Vol. of B solution % transmittance
25mL 31
20mL 42
15mL 55
10mL 67
5mL 82
For #1, did you take 25 mL of 0.0024 M and dilute it to some volume? What volume? The concn will be
0.0024M x (25 mL/final volume)= ?? M
After you know concn, then
A = log (1/T) = a*c (assuming the path length was the same throughout and it probably was). Knowing T and c you can calculate the constant, a for each of the five and calculate an average for a.
To calculate the concentration of the standard solutions using Beer's Law, you will need the equation for Beer's Law, which is:
A = εbc
Where:
A = Absorbance
ε = Molar absorptivity (a constant that depends on the substance and wavelength)
b = Path length (the width of the cuvette or flask holding the solution)
c = Concentration
In this case, you are given the volume of solution B and the percent transmittance for each volume. To calculate the concentration, follow these steps:
Step 1: Convert percent transmittance to absorbance.
- Absorbance (A) can be calculated using the formula:
A = -log(T/100) or A = log(1/T)
Where T is the percent transmittance.
- Calculate the absorbance for each percent transmittance value in the table provided.
Step 2: Plot a calibration curve.
- The concentration (c) is the variable we want to calculate.
- Plot the absorbance values you calculated on the y-axis against the respective known concentrations on the x-axis.
- In this case, you will have five data points, one for each volume of B solution.
Step 3: Determine the equation for the calibration curve.
- Fit a best-fit line through the data points on your graph.
- This line represents the relationship between concentration and absorbance.
- You can use graphing software or line-fitting techniques to find the equation of this line.
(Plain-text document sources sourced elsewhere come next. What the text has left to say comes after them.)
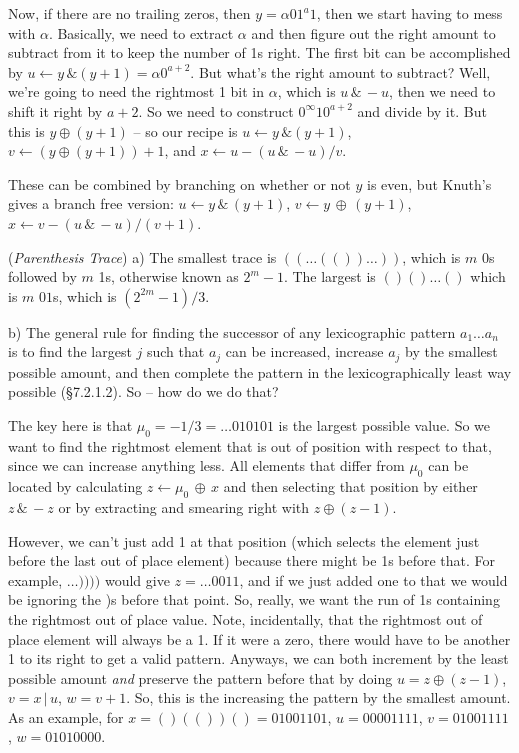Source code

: Now, if there are no trailing zeros, then $y = \alpha 0 1^a 1$, then
we start having to mess with $\alpha$.  Basically, we need to 
extract $\alpha$ and then figure out the right amount to subtract from it
to keep the number of 1s right.  The first bit can be accomplished by $u \gets y \, \&
\left(y + 1\right) = \alpha 0^{a+2}$.  But what's the
right amount to subtract?  Well, we're going to need the rightmost
1 bit in $\alpha$, which is $u \, \& \, -u$, then we need to shift it right by
$a + 2$.  So we need to construct $0^{\infty} 1 0^{a+2}$ and divide by it.
But this is $y \oplus \left(y + 1\right)$ -- so our recipe is
$u \gets y \, \& \left(y + 1\right)$, $v \gets \left(y \oplus \left(y + 1\right)\right) + 1$,
and $x \gets u - \left(u \, \& \, -u\right) / v$.

These can be combined by branching on whether or not $y$ is even, but
Knuth's gives a branch free version: $u \gets y \, \& \, \left(y + 1\right)$, 
$v \gets  y \, \oplus \, \left(y + 1\right)$,
$x \gets v - \left(u \, \& \, -u\right) / \left( v + 1 \right)$.

\vskip 0.08in ({\it Parenthesis Trace})\hfil\break
a) The smallest trace is $(( \ldots (()) \ldots )) $, which is $m$ 0s followed
by $m$ 1s, otherwise known as $2^m-1$.  The largest is $()()\ldots()$ which 
is $m$ $01$s, which is $\left(2^{2m}-1\right)/3$.

\noindent b) The general rule for finding the successor of any lexicographic 
pattern $a_1 \ldots a_n$ is to find the largest $j$ such that $a_j$ can be increased, increase
$a_j$ by the smallest possible amount, and then complete the pattern
in the lexicographically least way possible (\S7.2.1.2).  So -- how do we do that?

The key here is that $\mu_0 =  -1/3 = \ldots010101$ is the largest possible value.  
So we want to find the rightmost element that is out of position with respect to that, since
we can increase anything less.  All elements that differ from $\mu_0$
can be located by calculating $z \gets \mu_0 \, \oplus \, x$ and then selecting
that position by either $z \, \& \, -z$ or by extracting and smearing right with
$z \oplus \left(z - 1\right)$.

However, we can't just add 1 at that position (which selects 
the element just before the last out of place element) because there might be 1s 
before that.  For example, $\ldots))))$ would give $z = \ldots 0011$,
and if we just added one to that we would be ignoring the )s before
that point.  So, really, we want the run of 1s containing the rightmost out 
of place value.  Note, incidentally, that the rightmost
out of place element will always be a 1. If it were a zero, there
would have to be another 1 to its right to get a valid pattern.
Anyways, we can both increment by the least possible amount
{\it and} preserve the pattern before that by doing 
$u = z \oplus \left(z - 1\right)$, $v = x\, |\, u$, $w = v + 1$.
So, this is the increasing the pattern by the smallest amount.
As an example, for $x = ()(())() = 01001101$, $u = 00001111$,
$v = 01001111$, $w = 01010000$.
Step 4: Calculate the concentration for the unknown.
- Once you have the equation for the calibration curve, plug in the absorbance value of the unknown solution (volume of B solution) to calculate its concentration.
For example, let's say you want to calculate the concentration for the solution with a volume of 20 mL and a percent transmittance of 42.
1. Convert percent transmittance to absorbance:
A = -log(42/100) = -log(0.42) = 0.376
2. Plot a calibration curve:
- Plot the absorbance value of 0.376 on the y-axis against the respective known concentrations on the x-axis.
3. Determine the equation for the calibration curve:
- Fit a best-fit line through the data points and find the equation for the line, such as y = mx + b.
4. Calculate the concentration for the unknown:
- Plug in the absorbance value (0.376) into the equation for the calibration curve to find the corresponding concentration.
Repeat these steps for the other four volumes of B solution to calculate the concentrations for each unknown solution.
Note: Make sure to use a solution with a known concentration as a reference or calibration standard to ensure accurate results.